Sommet EAC-SADC : Tshisekedi exige la fin de l’occupation de Goma et le retrait des troupes rwandaises

La situation sécuritaire et humanitaire dans l’Est de la RDC est au cœur d’un sommet conjoint entre la Communauté d’Afrique de l’Est (EAC) et la Communauté pour le développement de l’Afrique australe (SADC), ce samedi à Dar-es-Salam, en Tanzanie.

Le Président Félix Tshisekedi y participe par visioconférence depuis Kinshasa, déterminé à obtenir des engagements fermes contre l’occupation de Goma par les rebelles du M23, soutenus par le Rwanda.

En ouvrant les travaux, la Présidente tanzanienne Samia Suluhu Hassan a exhorté les dirigeants de la région à agir.

« L’histoire nous jugera durement si nous ne faisons rien », a-t-elle déclaré, insistant sur la nécessité d’une solution africaine aux crises du continent.

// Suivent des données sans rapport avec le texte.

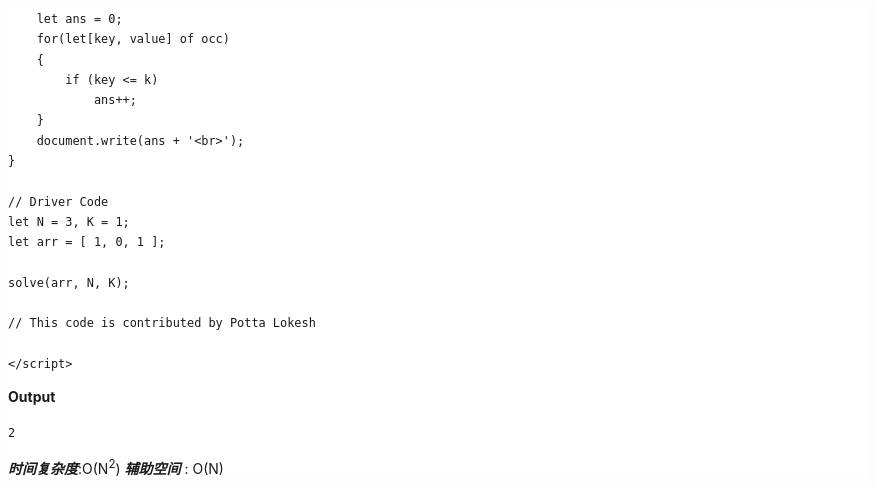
 ```
    let ans = 0;
    for(let[key, value] of occ)
    {
        if (key <= k)
            ans++;
    }
    document.write(ans + '<br>');
}

// Driver Code
let N = 3, K = 1;
let arr = [ 1, 0, 1 ];

solve(arr, N, K);

// This code is contributed by Potta Lokesh

</script>
```

**Output**

```
2
```

***时间复杂度***:O(N<sup>2</sup>)
***辅助空间*** : O(N)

Son homologue kényan, William Ruto, Président en exercice de l’EAC, a rappelé que l’instabilité en RDC affecte l’ensemble de la région et nécessite une réponse collective.

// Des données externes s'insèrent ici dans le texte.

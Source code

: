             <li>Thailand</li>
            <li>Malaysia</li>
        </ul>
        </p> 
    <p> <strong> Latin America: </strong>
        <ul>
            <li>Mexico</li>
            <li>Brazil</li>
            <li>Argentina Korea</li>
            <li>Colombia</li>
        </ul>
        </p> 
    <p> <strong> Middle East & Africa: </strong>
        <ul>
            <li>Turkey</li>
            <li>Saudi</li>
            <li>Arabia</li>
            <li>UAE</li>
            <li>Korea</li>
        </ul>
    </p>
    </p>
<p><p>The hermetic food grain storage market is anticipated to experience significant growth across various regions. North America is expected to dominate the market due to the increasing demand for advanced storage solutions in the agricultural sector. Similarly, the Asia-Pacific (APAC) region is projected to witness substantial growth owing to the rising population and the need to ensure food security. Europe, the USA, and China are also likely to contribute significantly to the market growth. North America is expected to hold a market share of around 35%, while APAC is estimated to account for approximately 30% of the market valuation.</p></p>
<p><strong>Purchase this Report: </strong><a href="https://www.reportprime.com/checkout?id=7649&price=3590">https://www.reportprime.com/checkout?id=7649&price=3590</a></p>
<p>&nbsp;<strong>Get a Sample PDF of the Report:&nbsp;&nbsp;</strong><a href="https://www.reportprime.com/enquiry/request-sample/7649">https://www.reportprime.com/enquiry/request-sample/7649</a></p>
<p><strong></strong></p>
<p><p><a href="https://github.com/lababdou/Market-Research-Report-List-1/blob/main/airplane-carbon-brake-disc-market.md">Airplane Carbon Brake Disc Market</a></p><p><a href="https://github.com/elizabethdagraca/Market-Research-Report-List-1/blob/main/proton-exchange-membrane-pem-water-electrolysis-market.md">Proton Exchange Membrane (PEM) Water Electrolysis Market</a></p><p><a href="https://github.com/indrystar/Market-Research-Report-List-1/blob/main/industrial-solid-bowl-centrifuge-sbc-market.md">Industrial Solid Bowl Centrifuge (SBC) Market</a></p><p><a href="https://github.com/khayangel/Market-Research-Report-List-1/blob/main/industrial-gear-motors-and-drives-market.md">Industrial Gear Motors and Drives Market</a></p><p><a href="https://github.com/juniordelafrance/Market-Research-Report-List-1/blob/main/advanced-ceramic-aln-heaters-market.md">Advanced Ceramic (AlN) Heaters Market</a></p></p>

« La situation de la RDC est complexe, mais elle peut et doit être résolue », a-t-il affirmé.

De son côté, Emmerson Mnangagwa, Président du Zimbabwe et leader actuel de la SADC, a appelé à une solidarité entre États africains, rappelant les luttes passées contre la colonisation.

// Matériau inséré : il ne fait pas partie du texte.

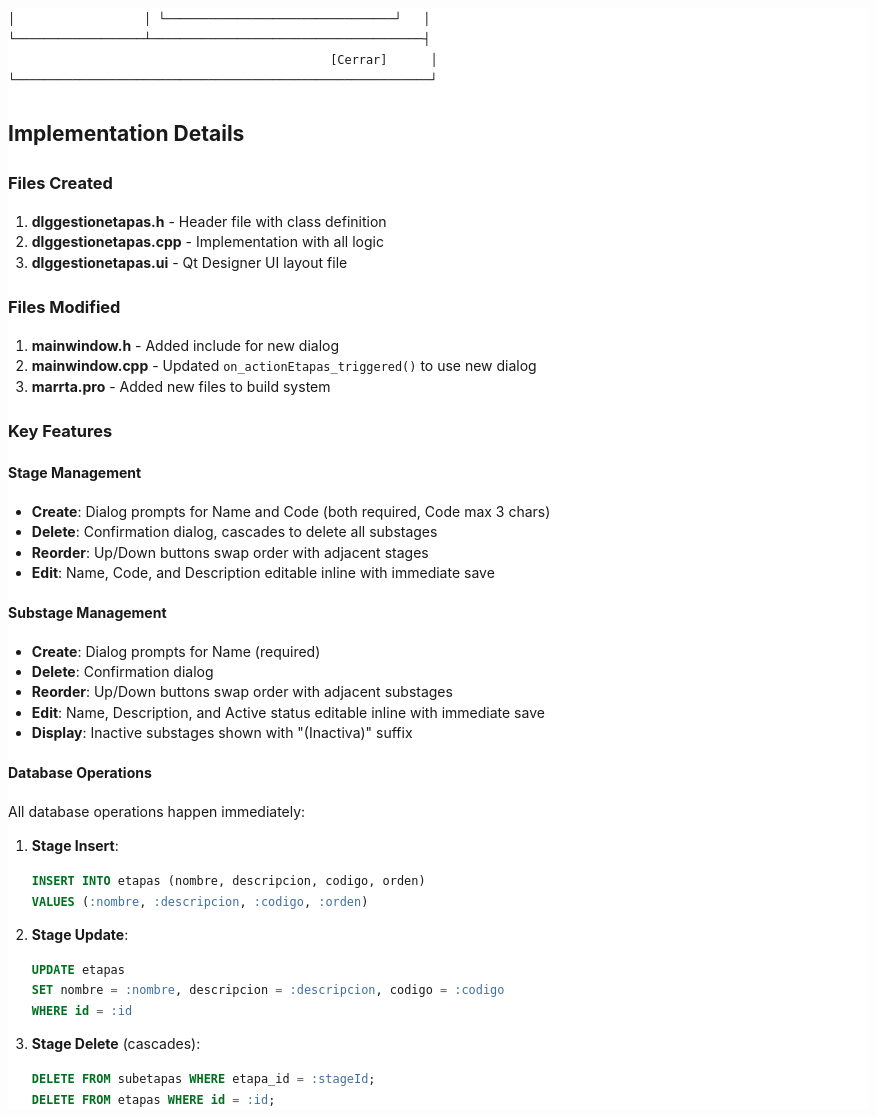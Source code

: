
 ```
│                  │ └────────────────────────────────┘   │
└──────────────────┴──────────────────────────────────────┤
                                             [Cerrar]      │
└──────────────────────────────────────────────────────────┘
```

## Implementation Details

### Files Created

1. **dlggestionetapas.h** - Header file with class definition
2. **dlggestionetapas.cpp** - Implementation with all logic
3. **dlggestionetapas.ui** - Qt Designer UI layout file

### Files Modified

1. **mainwindow.h** - Added include for new dialog
2. **mainwindow.cpp** - Updated `on_actionEtapas_triggered()` to use new dialog
3. **marrta.pro** - Added new files to build system

### Key Features

#### Stage Management
- **Create**: Dialog prompts for Name and Code (both required, Code max 3 chars)
- **Delete**: Confirmation dialog, cascades to delete all substages
- **Reorder**: Up/Down buttons swap order with adjacent stages
- **Edit**: Name, Code, and Description editable inline with immediate save

#### Substage Management
- **Create**: Dialog prompts for Name (required)
- **Delete**: Confirmation dialog
- **Reorder**: Up/Down buttons swap order with adjacent substages
- **Edit**: Name, Description, and Active status editable inline with immediate save
- **Display**: Inactive substages shown with "(Inactiva)" suffix

#### Database Operations

All database operations happen immediately:

1. **Stage Insert**:
   ```sql
   INSERT INTO etapas (nombre, descripcion, codigo, orden)
   VALUES (:nombre, :descripcion, :codigo, :orden)
   ```

2. **Stage Update**:
   ```sql
   UPDATE etapas 
   SET nombre = :nombre, descripcion = :descripcion, codigo = :codigo
   WHERE id = :id
   ```

3. **Stage Delete** (cascades):
   ```sql
   DELETE FROM subetapas WHERE etapa_id = :stageId;
   DELETE FROM etapas WHERE id = :id;
   ```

« Je vous demande d’aborder ce sujet avec honnêteté, ouverture d’esprit et flexibilité », a-t-il plaidé.Tshisekedi pose ses conditions

Le Chef de l’État congolais doit prendre la parole pour exposer la position de la RDC. Il compte exiger : un cessez-le-feu immédiat, la condamnation du Rwanda pour son rôle dans l’occupation de Goma, le retrait des troupes rwandaises des territoires congolais occupés, la réouverture de l’aéroport de Goma pour acheminer l’aide humanitaire et la restitution de Goma aux autorités congolaises légitimes.

Ces exigences s’appuient sur les récentes avancées diplomatiques obtenues par la RDC. Vendredi 7 février, le Conseil des Droits de l’Homme de l’ONU à Genève et la Communauté économique des États d’Afrique centrale (CEEAC) à Malabo ont reconnu et condamné officiellement l’implication du Rwanda dans l’instabilité à l’Est de la RDC.

La Première ministre congolaise, Judith Suminwa, est également présente à ce sommet, où Kinshasa espère voir ses revendications soutenues par ses partenaires régionaux.